Monday, October 31, 2011

The Dinosaur Doctor


Like anyone else with a childhood, there was a period of time where I loved everything and anything that had to do with dinosaurs. I read everything I could about them, checked out movie after movie from the library, and had tons of toy dinosaurs. I can safely say that dinosaurs were my gateway into science. It was my first foray into self-motivated, investigative learning. I learned a lot about the scientific process and biology, in particular. I learned all my Greek and Latin roots from all the dinosaur names, something that has proven immensely useful in medical school.

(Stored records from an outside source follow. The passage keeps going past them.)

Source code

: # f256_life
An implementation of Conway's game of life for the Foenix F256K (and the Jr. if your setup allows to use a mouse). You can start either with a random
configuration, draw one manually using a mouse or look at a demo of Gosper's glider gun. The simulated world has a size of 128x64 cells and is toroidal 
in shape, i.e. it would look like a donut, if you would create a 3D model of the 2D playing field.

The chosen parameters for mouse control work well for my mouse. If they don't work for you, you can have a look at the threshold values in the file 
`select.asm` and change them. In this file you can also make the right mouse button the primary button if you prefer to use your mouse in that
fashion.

When I was about seven or eight my parents got me The Humongous Book of Dinosaurs. The title says it all. It actually was a collection of the magazine Dinosaurs!, a publication that was actually the basis of one of my oldest friendships.



One of my favorites sections in the series were the comics of the history of paleontology. Naturally, the first comic was of the first true dinosaur ever discovered, Iguanadon. The discoverer is an interesting man, himself, as paleontology and geology were actually his hobbies. His official profession was medicine. Dr. Gideon Mantell was a somewhat successful physician who had always been interested in science. He had taught himself anatomy and wrote a couple books before formally getting his medical education and membership into the Royal College of Surgeons. In his spare time, he pursued his interests in geology. Inspired by the fossil findings of Mary Anning (one of the most underrated women in scientific history - she discovered the first ichythosaur, plesiosaur, and pterosaur), Mantell searched his local quarries and was able to recover the fossil teeth of a previously unidentified creature.

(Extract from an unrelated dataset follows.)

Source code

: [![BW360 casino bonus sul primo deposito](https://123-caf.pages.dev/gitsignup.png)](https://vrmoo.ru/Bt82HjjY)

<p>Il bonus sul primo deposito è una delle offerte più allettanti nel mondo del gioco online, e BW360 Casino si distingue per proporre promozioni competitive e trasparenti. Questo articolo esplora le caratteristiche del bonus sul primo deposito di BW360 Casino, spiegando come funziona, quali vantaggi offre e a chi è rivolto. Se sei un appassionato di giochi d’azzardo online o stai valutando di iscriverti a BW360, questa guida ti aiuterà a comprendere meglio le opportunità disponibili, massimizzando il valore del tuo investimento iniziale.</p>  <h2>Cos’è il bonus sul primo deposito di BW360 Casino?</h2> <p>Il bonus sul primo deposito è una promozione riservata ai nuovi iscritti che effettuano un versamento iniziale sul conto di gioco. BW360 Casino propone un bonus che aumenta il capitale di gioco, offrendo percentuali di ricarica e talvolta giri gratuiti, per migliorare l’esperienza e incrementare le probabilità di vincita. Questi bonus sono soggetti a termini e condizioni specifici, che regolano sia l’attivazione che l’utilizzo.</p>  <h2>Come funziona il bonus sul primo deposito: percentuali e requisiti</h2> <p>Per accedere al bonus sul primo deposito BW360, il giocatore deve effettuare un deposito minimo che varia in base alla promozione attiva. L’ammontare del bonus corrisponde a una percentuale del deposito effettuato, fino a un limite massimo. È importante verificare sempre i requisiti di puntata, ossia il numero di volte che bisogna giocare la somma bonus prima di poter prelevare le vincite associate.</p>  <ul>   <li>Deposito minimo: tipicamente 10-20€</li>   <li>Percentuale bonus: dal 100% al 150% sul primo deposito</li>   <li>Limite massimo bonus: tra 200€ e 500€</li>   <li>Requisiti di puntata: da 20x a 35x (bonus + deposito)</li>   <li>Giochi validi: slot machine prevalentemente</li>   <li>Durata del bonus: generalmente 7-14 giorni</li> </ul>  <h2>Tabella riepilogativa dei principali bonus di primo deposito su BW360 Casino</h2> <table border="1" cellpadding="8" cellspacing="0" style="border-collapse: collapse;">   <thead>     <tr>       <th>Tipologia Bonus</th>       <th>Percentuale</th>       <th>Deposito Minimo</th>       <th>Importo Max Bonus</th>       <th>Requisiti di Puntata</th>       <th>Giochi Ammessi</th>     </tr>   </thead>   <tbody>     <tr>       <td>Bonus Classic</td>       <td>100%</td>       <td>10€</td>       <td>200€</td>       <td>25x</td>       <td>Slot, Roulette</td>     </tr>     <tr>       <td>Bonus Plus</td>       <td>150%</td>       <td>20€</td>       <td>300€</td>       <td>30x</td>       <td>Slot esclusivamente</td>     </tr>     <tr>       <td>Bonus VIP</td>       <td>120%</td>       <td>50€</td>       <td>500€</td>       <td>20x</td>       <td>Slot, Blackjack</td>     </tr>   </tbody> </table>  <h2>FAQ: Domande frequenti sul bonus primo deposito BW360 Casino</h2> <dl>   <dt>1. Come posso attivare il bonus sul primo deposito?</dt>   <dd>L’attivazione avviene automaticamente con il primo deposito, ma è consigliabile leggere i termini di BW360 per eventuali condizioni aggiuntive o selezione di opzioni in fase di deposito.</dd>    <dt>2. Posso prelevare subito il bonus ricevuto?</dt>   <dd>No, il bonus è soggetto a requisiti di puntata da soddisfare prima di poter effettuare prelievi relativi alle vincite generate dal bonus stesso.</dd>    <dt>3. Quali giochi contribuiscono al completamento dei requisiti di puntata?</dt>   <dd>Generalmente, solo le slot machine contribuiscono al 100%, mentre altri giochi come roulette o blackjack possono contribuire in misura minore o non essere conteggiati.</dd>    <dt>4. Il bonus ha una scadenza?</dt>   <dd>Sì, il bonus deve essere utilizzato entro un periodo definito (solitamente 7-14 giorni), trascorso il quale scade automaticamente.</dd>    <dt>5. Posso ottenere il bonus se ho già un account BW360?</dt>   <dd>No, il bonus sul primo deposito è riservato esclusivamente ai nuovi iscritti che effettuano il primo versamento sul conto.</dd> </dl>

Mantell eventually named the creature Iguandon, which means "Iguana tooth", subsequently heralding the study of dinosaurs that has captured the imagination of people everywhere. Mantell went on to become an authority on prehistoric reptiles but not without drama in the form of Sir Richard Owen, a rockstar douchebag of paleontology with a knighthood that tried to take credit for the discovery of Iguanadon. After Mantell died, Owen had a section of his spine removed and preserved for storage at the Royal College of Surgeons. In a way, Mantell had the ultimate last laugh on Owen as fossil evidence has supported Mantell's conception of what Iguandon and other dinosaurs looked like, disproving Owen's belief that they appeared as large, mammal-like lizards.
Personally, Mantell will always be an inspiration to me. When I learned as a kid that he had turned his home into his own personal museum, I sought to do the same with my own room. Even today, I will always remember him as a true man of science, who was not limited by his lack of formal training in other fields. Dinosaurs still fascinate me and, one day, I want to go on a real fossil hunt. I can only hope to get as lucky as Mantell did.